Traefik Proxy in AWS with AWS ECS - Part 2

TL;DR

I believe that ECS Anywhere is the natural evolution to docker swarm for AWS applications on-premise. Using Traefik with ECS Anywhere to deploy applications, might just make you feel like you are on AWS. And ECS Compose-X makes the whole process even easier.

Introduction

In the previous lab article, we went over deploying Traefik to AWS ECS and running it in AWS Fargate, behind a Network Load Balancer (NLB). We used AWS Certificate Manager (ACM) to provision and terminate SSL connectivity with clients.

This time, we are going to deploy Traefik into AWS ECS Anywhere and use the TLS encryption management done by Traefik with Let’s Encrypt in order to provision certificates. With a backup!

What is AWS ECS Anywhere ?

AWS ECS is the control plane service that allows you to create your Task Definitions, Service definitions, scheduled tasks, etc., and deploy these into clusters.

The clusters rely on either a `Capacity Provider`_ such as AWS Fargate or AWS EC2 to provide the IaaS layers (compute, networking, storage ,etc.) to run your containers into.

AWS ECS Anywhere is an extension of the ECS Capacity Providers which allows you to register on-premise ECS Instances. These can be bare-metal machines, Virtual Machines, or using AWS Outposts . You only pay per running ECS instance, per month, but can deploy an unlimited set of containers (within your hardware capacity limits).

How does it work ?

Without going into details, as many already covered this very well in other blog posts . In a nutshell, your machine (virtual or physical) is registered in AWS SSM, then your machine is registered into an AWS Cluster as an ECS Instance.

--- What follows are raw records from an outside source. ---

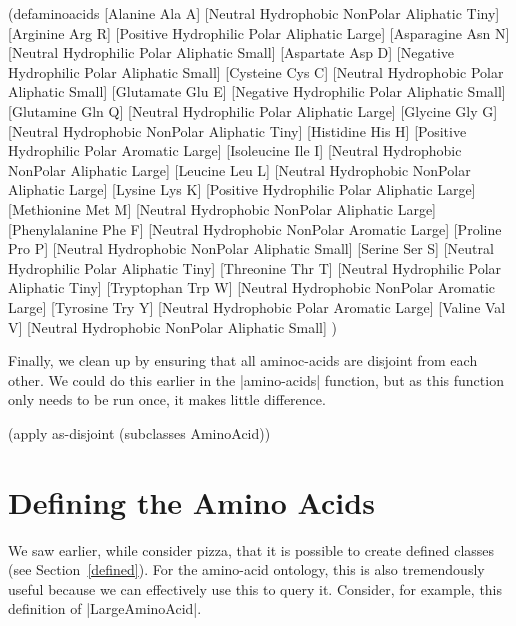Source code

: \begin{tawny}
(defaminoacids
  [Alanine       Ala A] [Neutral  Hydrophobic NonPolar Aliphatic Tiny]
  [Arginine      Arg R] [Positive Hydrophilic Polar    Aliphatic Large]
  [Asparagine    Asn N] [Neutral  Hydrophilic Polar    Aliphatic Small]
  [Aspartate     Asp D] [Negative Hydrophilic Polar    Aliphatic Small]
  [Cysteine      Cys C] [Neutral  Hydrophobic Polar    Aliphatic Small]
  [Glutamate     Glu E] [Negative Hydrophilic Polar    Aliphatic Small]
  [Glutamine     Gln Q] [Neutral  Hydrophilic Polar    Aliphatic Large]
  [Glycine       Gly G] [Neutral  Hydrophobic NonPolar Aliphatic Tiny]
  [Histidine     His H] [Positive Hydrophilic Polar    Aromatic  Large]
  [Isoleucine    Ile I] [Neutral  Hydrophobic NonPolar Aliphatic Large]
  [Leucine       Leu L] [Neutral  Hydrophobic NonPolar Aliphatic Large]
  [Lysine        Lys K] [Positive Hydrophilic Polar    Aliphatic Large]
  [Methionine    Met M] [Neutral  Hydrophobic NonPolar Aliphatic Large]
  [Phenylalanine Phe F] [Neutral  Hydrophobic NonPolar Aromatic  Large]
  [Proline       Pro P] [Neutral  Hydrophobic NonPolar Aliphatic Small]
  [Serine        Ser S] [Neutral  Hydrophilic Polar    Aliphatic Tiny]
  [Threonine     Thr T] [Neutral  Hydrophilic Polar    Aliphatic Tiny]
  [Tryptophan    Trp W] [Neutral  Hydrophobic NonPolar Aromatic  Large]
  [Tyrosine      Try Y] [Neutral  Hydrophobic Polar    Aromatic  Large]
  [Valine        Val V] [Neutral  Hydrophobic NonPolar Aliphatic Small]
  )
\end{tawny}

Finally, we clean up by ensuring that all aminoc-acids are disjoint from each
other. We could do this earlier in the |amino-acids| function, but as this
function only needs to be run once, it makes little difference.

\begin{tawny}
(apply as-disjoint (subclasses AminoAcid))
\end{tawny}

\section{Defining the Amino Acids}
\label{sec:defining-amino-acids}

We saw earlier, while consider pizza, that it is possible to create
defined classes (see Section~\ref{defined}). For the amino-acid
ontology, this is also tremendously useful because we can effectively
use this to query it. Consider, for example, this definition of
|LargeAminoAcid|.

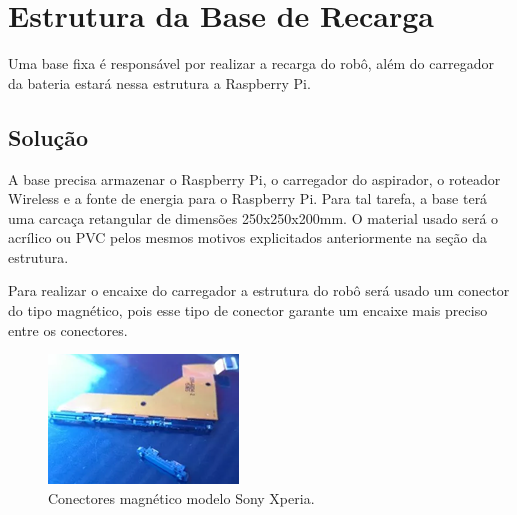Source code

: \section{Estrutura da Base de Recarga} %
\label{sec:estrutura_da_base}
	
	Uma base fixa é responsável por realizar a recarga do robô, além do carregador da bateria estará nessa estrutura a Raspberry Pi.

	\subsection{Solução} %
	\label{sub:solução}
		
		A base precisa armazenar o Raspberry Pi, o carregador do aspirador, o roteador Wireless e a fonte de energia para o Raspberry Pi. Para tal tarefa, a base terá uma carcaça retangular de dimensões 250x250x200mm. O material usado será o acrílico ou PVC pelos mesmos motivos explicitados anteriormente na seção da estrutura. 

		Para realizar o encaixe do carregador a estrutura do robô será usado um conector do tipo magnético, pois esse tipo de conector garante um encaixe mais preciso entre os conectores.

		\begin{figure}[H]
			\centering
			\includegraphics[scale=0.8]{figuras/conector_mag.png}
			\caption{Conectores magnético modelo Sony Xperia.}
			\label{img:conectores}
		\end{figure}

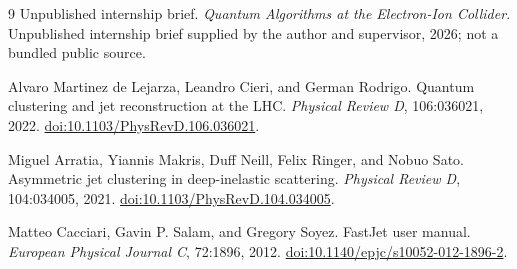 \documentclass[11pt]{article}
\begin{document}
\begin{thebibliography}{9}
Unpublished internship brief.
\newblock \emph{Quantum Algorithms at the Electron-Ion Collider}.
\newblock Unpublished internship brief supplied by the author and supervisor, 2026; not a bundled public source.

Alvaro Martinez de Lejarza, Leandro Cieri, and German Rodrigo.
\newblock Quantum clustering and jet reconstruction at the LHC.
\newblock \emph{Physical Review D}, 106:036021, 2022.
\newblock \href{https://doi.org/10.1103/PhysRevD.106.036021}{doi:10.1103/PhysRevD.106.036021}.

Miguel Arratia, Yiannis Makris, Duff Neill, Felix Ringer, and Nobuo Sato.
\newblock Asymmetric jet clustering in deep-inelastic scattering.
\newblock \emph{Physical Review D}, 104:034005, 2021.
\newblock \href{https://doi.org/10.1103/PhysRevD.104.034005}{doi:10.1103/PhysRevD.104.034005}.

Matteo Cacciari, Gavin P. Salam, and Gregory Soyez.
\newblock FastJet user manual.
\newblock \emph{European Physical Journal C}, 72:1896, 2012.
\newblock \href{https://doi.org/10.1140/epjc/s10052-012-1896-2}{doi:10.1140/epjc/s10052-012-1896-2}.
\end{thebibliography}
\end{document}

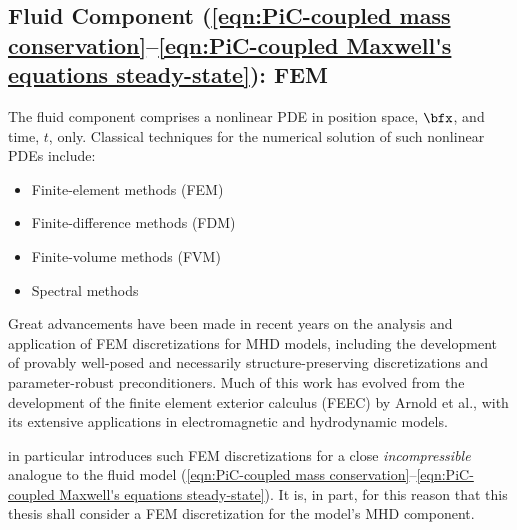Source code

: \subsection*{Fluid Component (\ref{eqn:PiC-coupled mass conservation}--\ref{eqn:PiC-coupled Maxwell's equations steady-state}): FEM}
    The fluid component comprises a nonlinear PDE in position space, $\bfx$, and time, $t$, only. Classical techniques for the numerical solution of such nonlinear PDEs include:
    \begin{itemize}
        \item  Finite-element methods (FEM)
        \item  Finite-difference methods (FDM)
        \item  Finite-volume methods (FVM)
        \item  Spectral methods
    \end{itemize}
    Great advancements have been made in recent years on the analysis and application of FEM discretizations for MHD models, including the development of provably well-posed and necessarily structure-preserving discretizations and parameter-robust preconditioners. \cite{Hu_Xu_2015, Hu_Ma_Xu_2017, Hu_Lee_Xu_2021, Green_et_al_2022, LFM22, Laakmann_Hu_Farrell_2022} Much of this work has evolved from the development of the finite element exterior calculus (FEEC) by Arnold et al., with its extensive applications in electromagnetic and hydrodynamic models. \cite{Arnold_Falk_Winther_2006, Arnold_Falk_Winther_2009, Arnold_2018}
    
    \cite{Laakmann_Hu_Farrell_2022} in particular introduces such FEM discretizations for a close \emph{incompressible} analogue to the fluid model (\ref{eqn:PiC-coupled mass conservation}--\ref{eqn:PiC-coupled Maxwell's equations steady-state}). It is, in part, for this reason that this thesis shall consider a FEM discretization for the model's MHD component.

Later we will go over a brief checklist of things to have in place to provide remote access as here Traefik will be the entry point into other services.

Attention

As mentioned earlier, the installation of the necessary software and tools is out of the scope of this article. Proceeding forward, we assume that you have already gotten one or more working ECS Anywhere instances running.

The architecture

../_images/ecs-anywhere.drawio.png

The architecture is rather straightforward. We have an ECS Instance running on-premise, for me, on a RaspberryPi 4. We installed docker onto it and ran the ECS Anywhere install scripts, and we are ready to go

If you list your container instances, you can now see yours. Here is mine

aws ecs list-container-instances --cluster ANewCluster
{
    "containerInstanceArns": [
        "arn:aws:ecs:eu-west-1:373709687835:container-instance/ANewCluster/dfc804e50f7f445f9fbe3fae775997a6"
    ]
}

Note

If you plan to have ECS Instances running with an ARM processor, such as a RaspberryPi, make sure that the image you will use is either a list that contains ARM images, or that the image you pick was built for it.

Services deployment

The basics

Using the docker-compose file from part 1, we make a few adjustments, most importantly, we set a deploy label ecs.compute.platform to EXTERNAL . As a result, ECS Compose-X will set all the right properties and values for this ECS Service to run with ECS Anywhere. Most importantly, it enforces in the configuration, the considerations when using ECS Anywhere

We also add to the command list, the Traefik option to use the ECSAnywhere provider.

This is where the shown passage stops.